§ Instructions to follow:
Look through the material beneath and copy each line with the word "return".

§ Dataset excerpts:
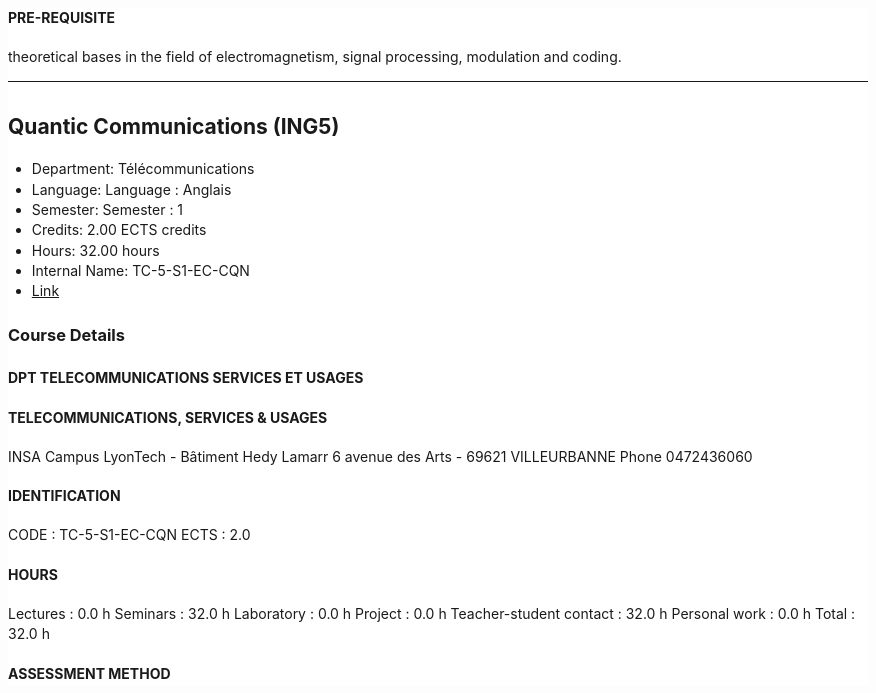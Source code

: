 #### PRE-REQUISITE

theoretical bases in the field of electromagnetism, signal processing, modulation and coding.


---

## Quantic Communications (ING5)

- Department: Télécommunications
- Language: Language : Anglais
- Semester: Semester : 1
- Credits: 2.00 ECTS credits
- Hours: 32.00 hours
- Internal Name: TC-5-S1-EC-CQN
- [Link](https://scolpeda.insa-lyon.fr/f/ects?id=54275&_lang=en)

### Course Details

#### DPT TELECOMMUNICATIONS SERVICES ET USAGES


#### TELECOMMUNICATIONS, SERVICES & USAGES

INSA Campus LyonTech - Bâtiment Hedy Lamarr
6 avenue des Arts - 69621 VILLEURBANNE
Phone 0472436060

#### IDENTIFICATION

CODE :
TC-5-S1-EC-CQN
ECTS :
2.0

#### HOURS

Lectures :
0.0 h
Seminars :
32.0 h
Laboratory :
0.0 h
Project :
0.0 h
Teacher-student
contact :
32.0 h
Personal work :
0.0 h
Total :
32.0 h

#### ASSESSMENT METHOD
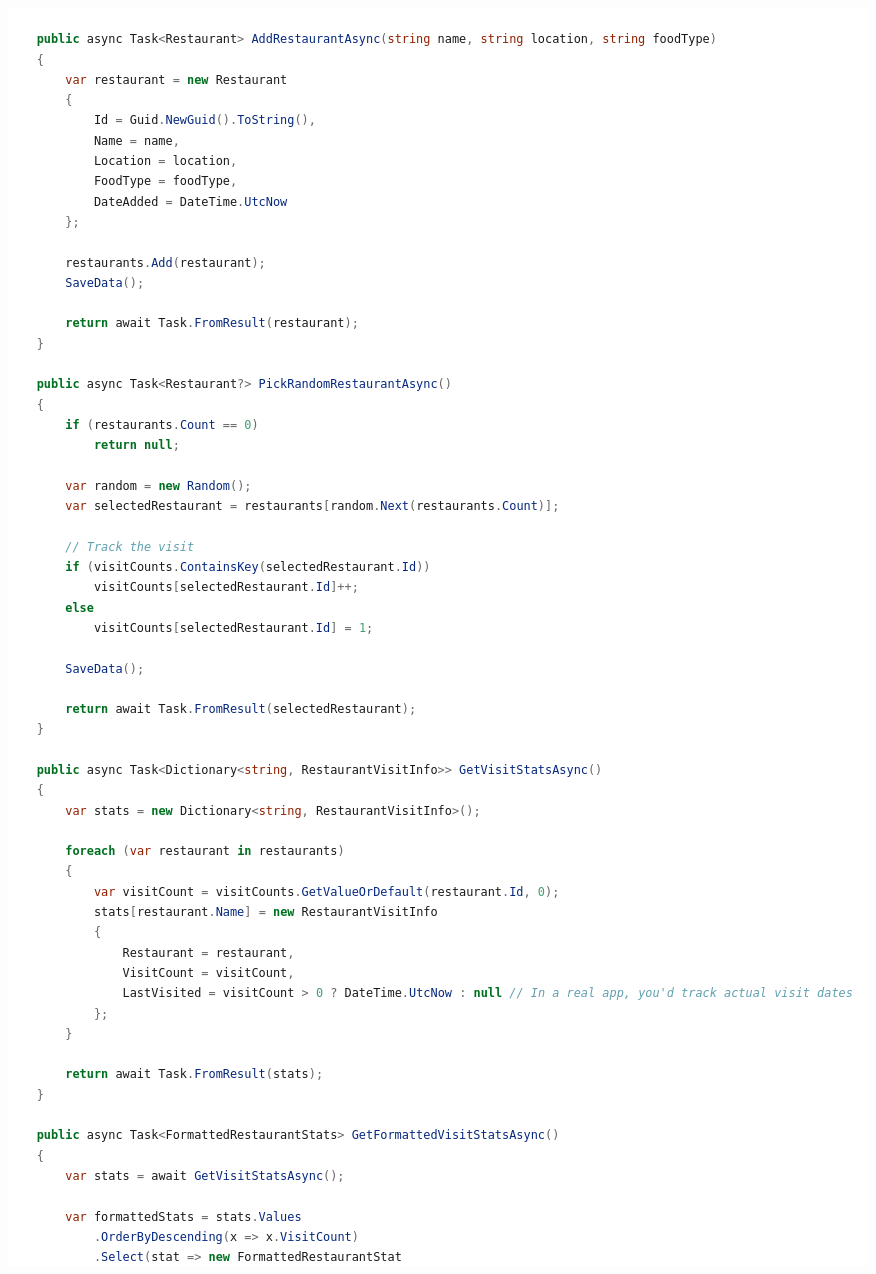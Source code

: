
 ```csharp

    public async Task<Restaurant> AddRestaurantAsync(string name, string location, string foodType)
    {
        var restaurant = new Restaurant
        {
            Id = Guid.NewGuid().ToString(),
            Name = name,
            Location = location,
            FoodType = foodType,
            DateAdded = DateTime.UtcNow
        };

        restaurants.Add(restaurant);
        SaveData();
        
        return await Task.FromResult(restaurant);
    }

    public async Task<Restaurant?> PickRandomRestaurantAsync()
    {
        if (restaurants.Count == 0)
            return null;

        var random = new Random();
        var selectedRestaurant = restaurants[random.Next(restaurants.Count)];
        
        // Track the visit
        if (visitCounts.ContainsKey(selectedRestaurant.Id))
            visitCounts[selectedRestaurant.Id]++;
        else
            visitCounts[selectedRestaurant.Id] = 1;

        SaveData();
        
        return await Task.FromResult(selectedRestaurant);
    }

    public async Task<Dictionary<string, RestaurantVisitInfo>> GetVisitStatsAsync()
    {
        var stats = new Dictionary<string, RestaurantVisitInfo>();
        
        foreach (var restaurant in restaurants)
        {
            var visitCount = visitCounts.GetValueOrDefault(restaurant.Id, 0);
            stats[restaurant.Name] = new RestaurantVisitInfo
            {
                Restaurant = restaurant,
                VisitCount = visitCount,
                LastVisited = visitCount > 0 ? DateTime.UtcNow : null // In a real app, you'd track actual visit dates
            };
        }

        return await Task.FromResult(stats);
    }

    public async Task<FormattedRestaurantStats> GetFormattedVisitStatsAsync()
    {
        var stats = await GetVisitStatsAsync();
        
        var formattedStats = stats.Values
            .OrderByDescending(x => x.VisitCount)
            .Select(stat => new FormattedRestaurantStat
```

§ Result of this exercise:
        return await Task.FromResult(restaurant);
            return null;
        return await Task.FromResult(selectedRestaurant);
        return await Task.FromResult(stats);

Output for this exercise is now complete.